LM: These works also remind me of décollage, the torn posters and layers of surface wreckage found along city streets that allow meaning to randomly reveal itself. Is this something you relate to aesthetically?

WLM: I think the relation between my work and décollage is a very logical one because my work is simultaneously additive and subtractive. So much of the work revolves around layering, building up and taking away—revealing and concealing the image that may lie beneath the surface. This way of working generates a particular mystery in my work and encourages a deeper visual investigation on the part of the viewer. It is in this that I am able to develop a dialogue with décollage artists and practices.

LM: What projects are you currently working on?

WLM: While I am continuing to work with galleries in Dallas and Houston, my main focus will be preparing work for a solo show at Wade Wilson Art in Santa Fe in September 2013. I am also in the process of applying for several residency programs. Having done three before, it is extremely stimulating and inspiring to concentrate on a body of work and receive critical review, and being able to be a member of an active and engaged community.

In addition to my professional projects, I will be embarking in the Spring on a pilgrimage through Spain to Santiago de Compostela via “The Way of St. James”. I am looking forward to this opportunity because it will provide a time for self-reflection, self-study and meditation.



With my recent work, I continue to explore color and composition through building up layers, carving, and even adding collage elements. I find inspiration in the act of play and liberation in the slow encaustic process. Again and again, I return to the structure of the grid set against the freedom of the gestural mark in creating my bas-relief encaustic works.

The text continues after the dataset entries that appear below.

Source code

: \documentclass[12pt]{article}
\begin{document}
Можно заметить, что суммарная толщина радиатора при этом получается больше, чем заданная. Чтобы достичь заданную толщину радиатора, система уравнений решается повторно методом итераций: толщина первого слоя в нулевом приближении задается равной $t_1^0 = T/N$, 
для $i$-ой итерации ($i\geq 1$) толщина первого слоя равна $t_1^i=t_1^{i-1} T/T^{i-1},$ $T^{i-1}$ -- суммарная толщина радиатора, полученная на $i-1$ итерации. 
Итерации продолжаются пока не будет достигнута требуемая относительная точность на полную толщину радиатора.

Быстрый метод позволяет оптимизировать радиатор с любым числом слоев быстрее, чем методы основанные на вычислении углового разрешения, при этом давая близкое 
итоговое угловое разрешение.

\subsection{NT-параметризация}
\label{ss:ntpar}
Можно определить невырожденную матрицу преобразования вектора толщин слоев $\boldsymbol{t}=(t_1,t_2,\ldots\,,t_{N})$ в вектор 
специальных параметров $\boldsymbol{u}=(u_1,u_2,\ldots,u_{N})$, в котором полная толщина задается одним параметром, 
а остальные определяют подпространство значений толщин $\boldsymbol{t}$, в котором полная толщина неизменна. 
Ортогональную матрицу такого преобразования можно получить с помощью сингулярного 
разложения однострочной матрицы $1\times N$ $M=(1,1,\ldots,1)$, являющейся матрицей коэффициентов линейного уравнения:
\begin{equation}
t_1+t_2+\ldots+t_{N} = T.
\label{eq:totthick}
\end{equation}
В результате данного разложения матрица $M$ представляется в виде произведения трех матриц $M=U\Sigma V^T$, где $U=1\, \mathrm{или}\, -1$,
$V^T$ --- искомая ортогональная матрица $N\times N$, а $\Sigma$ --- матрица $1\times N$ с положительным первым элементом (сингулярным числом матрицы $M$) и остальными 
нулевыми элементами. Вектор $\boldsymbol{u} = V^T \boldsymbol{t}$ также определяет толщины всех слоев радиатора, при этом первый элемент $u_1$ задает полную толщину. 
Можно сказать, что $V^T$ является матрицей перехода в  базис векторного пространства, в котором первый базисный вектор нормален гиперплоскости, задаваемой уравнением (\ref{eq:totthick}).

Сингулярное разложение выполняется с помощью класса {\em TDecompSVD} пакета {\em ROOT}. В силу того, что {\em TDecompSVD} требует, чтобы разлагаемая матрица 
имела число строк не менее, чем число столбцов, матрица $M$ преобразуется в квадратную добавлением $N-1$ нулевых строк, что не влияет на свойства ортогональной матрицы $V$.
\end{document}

My experiments with monochromatic panels continue; the paintings hum and vibrate, rich in tonality, showing subtle shifts of color, interrupted by regular indentations, like catching a breath while sustaining a note. Following the music idiom, I have rediscovered melody in the form of pattern, variety, and intensity. Using bright colors creates a kind of electricity that charges a piece or a grouping with a vibrancy that fills a whole room. Softer colors, diffused by layers of wax and held by the rigor of lines, emit a reassuring presence and provide balance. In my new paper and wax pieces, the lines are delicate and the scale intimate, while the color is shimmering and the effect is one of delight.

In fact, joy is an apt way to describe my approach to art. I believe experiencing my art should be about pleasure, whether meditative, lively, or thoughtful. Working in encaustic allows me the freedom to solidify small moments, when passages of color, texture, and tactile experiences are at their most interesting and engaging.